Presuming Competence
PRESUMING COMPETENCE — IN THEM AND IN OURSELVES
For a long time, I believed helping my non-speaking son, Jack, meant teaching him to communicate — finding the right tool, practitioner, or method that would somehow unlock his voice.
But as our journey unfolded, I began to see that communication was never missing. It was waiting for the right conditions to emerge — for Jack to feel safe enough within his body to let expression flow outward.
Our non-speaking children already know. Their intelligence is intact, vast, and present.

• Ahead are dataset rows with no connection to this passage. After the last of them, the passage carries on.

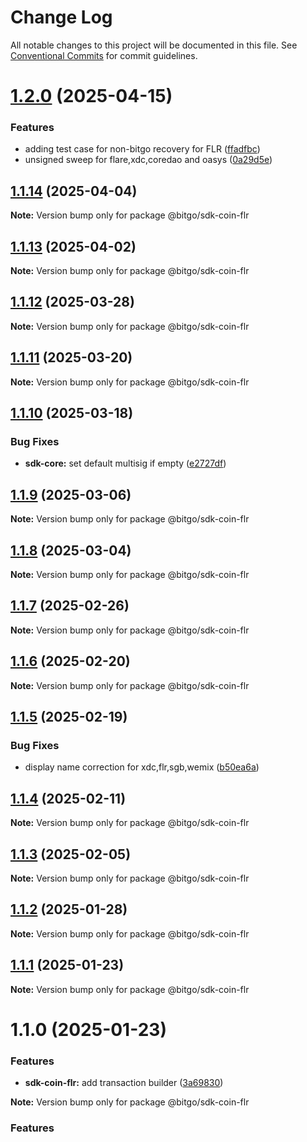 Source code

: # Change Log

All notable changes to this project will be documented in this file.
See [Conventional Commits](https://conventionalcommits.org) for commit guidelines.

# [1.2.0](https://github.com/BitGo/BitGoJS/compare/@bitgo/sdk-coin-flr@1.1.14...@bitgo/sdk-coin-flr@1.2.0) (2025-04-15)

### Features

- adding test case for non-bitgo recovery for FLR ([ffadfbc](https://github.com/BitGo/BitGoJS/commit/ffadfbcde26c6963d0f910c0c1dd3becc4d4d683))
- unsigned sweep for flare,xdc,coredao and oasys ([0a29d5e](https://github.com/BitGo/BitGoJS/commit/0a29d5ed8398a9c56233a344ff179e014ca1ce28))

## [1.1.14](https://github.com/BitGo/BitGoJS/compare/@bitgo/sdk-coin-flr@1.1.13...@bitgo/sdk-coin-flr@1.1.14) (2025-04-04)

**Note:** Version bump only for package @bitgo/sdk-coin-flr

## [1.1.13](https://github.com/BitGo/BitGoJS/compare/@bitgo/sdk-coin-flr@1.1.12...@bitgo/sdk-coin-flr@1.1.13) (2025-04-02)

**Note:** Version bump only for package @bitgo/sdk-coin-flr

## [1.1.12](https://github.com/BitGo/BitGoJS/compare/@bitgo/sdk-coin-flr@1.1.11...@bitgo/sdk-coin-flr@1.1.12) (2025-03-28)

**Note:** Version bump only for package @bitgo/sdk-coin-flr

## [1.1.11](https://github.com/BitGo/BitGoJS/compare/@bitgo/sdk-coin-flr@1.1.10...@bitgo/sdk-coin-flr@1.1.11) (2025-03-20)

**Note:** Version bump only for package @bitgo/sdk-coin-flr

## [1.1.10](https://github.com/BitGo/BitGoJS/compare/@bitgo/sdk-coin-flr@1.1.9...@bitgo/sdk-coin-flr@1.1.10) (2025-03-18)

### Bug Fixes

- **sdk-core:** set default multisig if empty ([e2727df](https://github.com/BitGo/BitGoJS/commit/e2727dfc89dd314a607b737e761e5eff824606af))

## [1.1.9](https://github.com/BitGo/BitGoJS/compare/@bitgo/sdk-coin-flr@1.1.8...@bitgo/sdk-coin-flr@1.1.9) (2025-03-06)

**Note:** Version bump only for package @bitgo/sdk-coin-flr

## [1.1.8](https://github.com/BitGo/BitGoJS/compare/@bitgo/sdk-coin-flr@1.1.5...@bitgo/sdk-coin-flr@1.1.8) (2025-03-04)

**Note:** Version bump only for package @bitgo/sdk-coin-flr

## [1.1.7](https://github.com/BitGo/BitGoJS/compare/@bitgo/sdk-coin-flr@1.1.5...@bitgo/sdk-coin-flr@1.1.7) (2025-02-26)

**Note:** Version bump only for package @bitgo/sdk-coin-flr

## [1.1.6](https://github.com/BitGo/BitGoJS/compare/@bitgo/sdk-coin-flr@1.1.5...@bitgo/sdk-coin-flr@1.1.6) (2025-02-20)

**Note:** Version bump only for package @bitgo/sdk-coin-flr

## [1.1.5](https://github.com/BitGo/BitGoJS/compare/@bitgo/sdk-coin-flr@1.1.4...@bitgo/sdk-coin-flr@1.1.5) (2025-02-19)

### Bug Fixes

- display name correction for xdc,flr,sgb,wemix ([b50ea6a](https://github.com/BitGo/BitGoJS/commit/b50ea6ad6723e755ac8e5c61380ffe5735d74a4b))

## [1.1.4](https://github.com/BitGo/BitGoJS/compare/@bitgo/sdk-coin-flr@1.1.3...@bitgo/sdk-coin-flr@1.1.4) (2025-02-11)

**Note:** Version bump only for package @bitgo/sdk-coin-flr

## [1.1.3](https://github.com/BitGo/BitGoJS/compare/@bitgo/sdk-coin-flr@1.1.2...@bitgo/sdk-coin-flr@1.1.3) (2025-02-05)

**Note:** Version bump only for package @bitgo/sdk-coin-flr

## [1.1.2](https://github.com/BitGo/BitGoJS/compare/@bitgo/sdk-coin-flr@1.1.1...@bitgo/sdk-coin-flr@1.1.2) (2025-01-28)

**Note:** Version bump only for package @bitgo/sdk-coin-flr

## [1.1.1](https://github.com/BitGo/BitGoJS/compare/@bitgo/sdk-coin-flr@1.1.0...@bitgo/sdk-coin-flr@1.1.1) (2025-01-23)

**Note:** Version bump only for package @bitgo/sdk-coin-flr

# 1.1.0 (2025-01-23)

### Features

- **sdk-coin-flr:** add transaction builder ([3a69830](https://github.com/BitGo/BitGoJS/commit/3a69830ad63b6b6b0035a4a954fa834372239f16))

**Note:** Version bump only for package @bitgo/sdk-coin-flr

### Features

It’s their nervous systems that often hold the weight of overwhelm — systems that must first find safety before the wisdom they hold can move into form.
For Jack, language begins long before letters. It begins in breath, rhythm, and shared coherence. When he feels safe, words surface naturally — sometimes through gestures, sometimes through sounds, and often through the quiet resonance that exists beyond words.
THE LETTERBOARD — AN OUTER FORM OF INNER SAFETY
Jack has a letterboard, but I’ve come to see that spelling is not a goal — it’s an outcome of inner readiness.
Before any external method can take root, the internal landscape must stabilise. The body must feel safe enough to bridge thought into movement. That happens not through instruction but through trust, consistency, and co-regulation.
So, the letterboard rests nearby — familiar but unforced. When Jack’s body and breath tell me the time is right, we’ll step toward it together. Not to “teach” him to spell, but to allow his knowing to take shape in a way that feels safe for him.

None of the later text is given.